Laboratory Test Abnormalities In Trial 3, there were more reports of hyperglycemia among adults and adolescents receiving ADVAIR HFA, but this was not seen in Trials 1 and 2.
6.2 Postmarketing Experience In addition to adverse reactions reported from clinical trials, the following adverse reactions have been identified during postapproval use of any formulation of ADVAIR, fluticasone propionate, and/or salmeterol regardless of indication.

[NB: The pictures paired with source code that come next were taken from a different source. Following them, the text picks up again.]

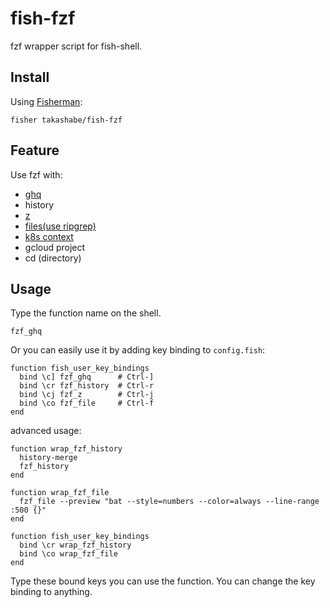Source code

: # fish-fzf

fzf wrapper script for fish-shell.

## Install

Using [Fisherman](https://github.com/fisherman/fisherman):

```fish
fisher takashabe/fish-fzf
```

## Feature

Use fzf with:

* [ghq](https://github.com/motemen/ghq)
* history
* [z](https://github.com/fisherman/z)
* [files(use ripgrep)](https://github.com/BurntSushi/ripgrep)
* [k8s context](https://kubernetes.io/docs/reference/generated/kubectl/kubectl-commands#config)
* gcloud project
* cd (directory)

## Usage

Type the function name on the shell.

```fish
fzf_ghq
```

Or you can easily use it by adding key binding to `config.fish`:

```fish
function fish_user_key_bindings
  bind \c] fzf_ghq      # Ctrl-]
  bind \cr fzf_history  # Ctrl-r
  bind \cj fzf_z        # Ctrl-j
  bind \co fzf_file     # Ctrl-f
end
```

advanced usage:

```fish
function wrap_fzf_history
  history-merge
  fzf_history
end

function wrap_fzf_file
  fzf_file --preview "bat --style=numbers --color=always --line-range :500 {}"
end

function fish_user_key_bindings
  bind \cr wrap_fzf_history
  bind \co wrap_fzf_file
end
```

Type these bound keys you can use the function. You can change the key binding to anything.
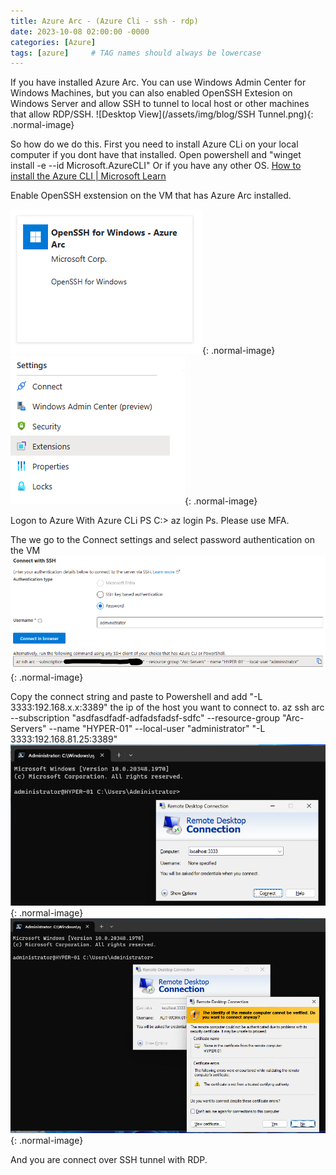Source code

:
 ```yaml
---
title: Azure Arc - (Azure Cli - ssh - rdp)
date: 2023-10-08 02:00:00 -0000
categories: [Azure]
tags: [azure]     # TAG names should always be lowercase
---
```

If you have installed Azure Arc.
You can use Windows Admin Center for Windows Machines, but you can also enabled OpenSSH Extesion on Windows Server and allow SSH to tunnel to local host or other machines that allow RDP/SSH.
![Desktop View](/assets/img/blog/SSH Tunnel.png){: .normal-image}

So how do we do this.
First you need to install Azure CLi on your local computer if you dont have that installed.
Open powershell and "winget install -e --id Microsoft.AzureCLI"
Or if you have any other OS.
[How to install the Azure CLI | Microsoft Learn](https://learn.microsoft.com/en-us/cli/azure/install-azure-cli)

Enable OpenSSH exstension on the VM that has Azure Arc installed.

![Desktop View](/assets/img/blog/Enable-SSH.png){: .normal-image}
![Desktop View](/assets/img/blog/Settings-Extensions.png){: .normal-image}

Logon to Azure With Azure CLi
PS C:\> az login
Ps.
Please use MFA.

The we go to the Connect settings and select password authentication on the VM
![Desktop View](/assets/img/blog/Connect_string.png){: .normal-image}

Copy the connect string and paste to Powershell and add "-L 3333:192.168.x.x:3389" the ip of the host you want to connect to.
az ssh arc --subscription "asdfasdfadf-adfadsfadsf-sdfc" --resource-group "Arc-Servers" --name "HYPER-01" --local-user "administrator" "-L 3333:192.168.81.25:3389"
![Desktop View](/assets/img/blog/RDP_Session1.png){: .normal-image}
![Desktop View](/assets/img/blog/RDP_Session2.png){: .normal-image}

And you are connect over SSH tunnel with RDP.
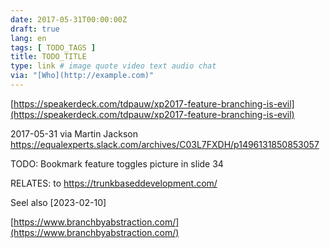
 ```yaml
---
date: 2017-05-31T00:00:00Z
draft: true
lang: en
tags: [ TODO_TAGS ]
title: TODO_TITLE
type: link # image quote video text audio chat
via: "[Who](http://example.com)"
---
```



[https://speakerdeck.com/tdpauw/xp2017-feature-branching-is-evil](https://speakerdeck.com/tdpauw/xp2017-feature-branching-is-evil)

2017-05-31 via Martin Jackson
https://equalexperts.slack.com/archives/C03L7FXDH/p1496131850853057

TODO: Bookmark feature toggles picture in slide 34

RELATES: to https://trunkbaseddevelopment.com/

Seel also [2023-02-10]

[https://www.branchbyabstraction.com/](https://www.branchbyabstraction.com/)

Because these reactions are reported voluntarily from a population of uncertain size, it is not always possible to reliably estimate their frequency or establish a causal relationship to drug exposure.
These events have been chosen for inclusion due to either their seriousness, frequency of reporting, or causal connection to ADVAIR, fluticasone propionate, and/or salmeterol or a combination of these factors.
Cardiovascular Arrhythmias (including atrial fibrillation, extrasystoles, supraventricular tachycardia), hypertension, ventricular tachycardia.
Ear, Nose, and Throat Aphonia, earache, facial and oropharyngeal edema, paranasal sinus pain, rhinitis, throat soreness, tonsillitis.
Endocrine and Metabolic Cushing’s syndrome, Cushingoid features, growth velocity reduction in children/adolescents, hypercorticism, osteoporosis.
Eye Cataracts, glaucoma.
Gastrointestinal Dyspepsia, xerostomia.
Hepatobiliary Tract and Pancreas Abnormal liver function tests.
Immune System Immediate and delayed hypersensitivity reactions, including rash and rare events of angioedema, bronchospasm, and anaphylaxis.
Infections and Infestations Esophageal candidiasis.
Musculoskeletal Back pain, myositis.
Neurology Paresthesia, restlessness.
Non-Site Specific Fever, pallor.
Psychiatry Agitation, aggression, anxiety, depression.
Behavioral changes, including hyperactivity and irritability, have been reported very rarely and primarily in children.
Respiratory Asthma; asthma exacerbation; chest congestion; chest tightness; cough; dyspnea; immediate bronchospasm; influenza; paradoxical bronchospasm; tracheitis; wheezing; pneumonia; reports of upper respiratory symptoms of laryngeal spasm, irritation, or swelling such as stridor or choking.
Skin Contact dermatitis, contusions, ecchymoses, photodermatitis, pruritus.
Urogenital Dysmenorrhea, irregular menstrual cycle, pelvic inflammatory disease, vaginal candidiasis, vaginitis, vulvovaginitis.